This month, we have a fantastic interview with retired USMC Colonel Eric Walters.  Well-known in professional wargaming circles as a supporter for great integration of wargames into training, COL(R) Walters graciously gave us a few minutes of his week to answer some questions and tell some war stories.

Interview by Brant Guillory, 9 November 2013


Can you give us a little bit of your military background in the Marines? And don’t be afraid to get technical – our audience is pretty savvy on organizational details!

I first joined as a tank officer and served as both a tank platoon and an amphibious tractor platoon commander, subsequently serving as a company commander in a maintenance battalion.  I switched my Military Occupational Specialty to serve as a Marine Air Group Task Force Intelligence Officer and I did that job the last 25 years of my career.  In that job I was lucky enough to serve in a wide variety of positions at that tactical , joint task force, subunified and unified command, and national levels.  Most recently I served as the Director of Intelligence for the largest humanitarian assistance/disaster relief operation in the world—the aftermath of the 26 Dec 2004 Indian Ocean tsunami—and as the senior intelligence officer for 3rd Marine Aircraft Wing during the invasion of Iraq in 2003.  One of my bosses at 3d MAW, Charlie Bolden, is presently serving as the Director of NASA, while my wartime commander, Jim “Tamer” Amos, is now Commandant of the Marine Corps.  I guess they somehow succeeded in spite of me!

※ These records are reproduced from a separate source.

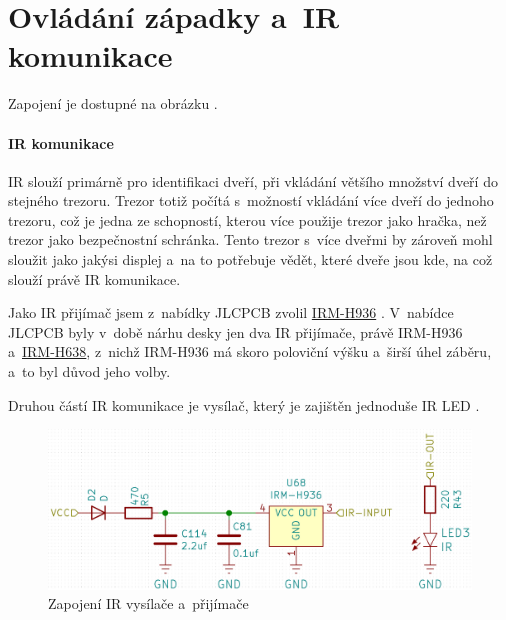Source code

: \section{Ovládání západky a~IR komunikace}

Zapojení je dostupné na obrázku .

\paragraph{IR komunikace}
IR slouží primárně pro identifikaci dveří, při vkládání většího množství dveří do stejného trezoru.
Trezor totiž počítá s~možností vkládání více dveří do jednoho trezoru, což je jedna ze schopností, kterou více použije trezor jako hračka, než trezor jako bezpečnostní schránka.
Tento trezor s~více dveřmi by zároveň mohl sloužit jako jakýsi displej a~na to potřebuje vědět, které dveře jsou kde, na což slouží právě IR komunikace. %

Jako IR přijímač jsem z~nabídky JLCPCB \parencite{JLCPCB} zvolil \href{https://datasheet.lcsc.com/szlcsc/1912111437_Everlight-Elec-IRM-H936-TR2_C264266.pdf}{IRM-H936} \parencite{irm-h936}. 
V~nabídce JLCPCB byly v~době nárhu desky jen dva IR při\-jí\-ma\-če, právě IRM-H936 a~\href{https://datasheet.lcsc.com/szlcsc/2010221806_Everlight-Elec-IRM-H638T-TR2-DX_C390031.pdf}{IRM-H638},
z~nichž IRM-H936 má skoro poloviční výšku a~širší úhel záběru, a~to byl důvod jeho volby.

Druhou částí IR komunikace je vysílač, který je zajištěn jednoduše IR LED \parencite{ir19-21c/tr8}.

\begin{figure}[htbp]
    \centering
    \includegraphics[width=\textwidth]{kapitoly/obrazky/E4/ir_motor_enkoder/IR.png}
    \caption{Zapojení IR vysílače a~přijímače}
    \label{fig:E4-ir}
\end{figure}

\newpage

I did two “wargaming” tours in the military.  One was as the intelligence officer for the II MEF Wargaming Center, basically designing Command Post eXercises (CPX) using computer wargames, manual wargames, and Tactical Exercises Without Troops (TEWTs) where only command posts went to the field to practice combat decisionmaking.  The second was as the intelligence planner for the world’s largest CPX in Korea, ULCHI-FOCUS LENS; my job was writing the exercise scenario, designing the simulation-intelligence system interfaces, and executing intelligence control during the conduct of the exercise.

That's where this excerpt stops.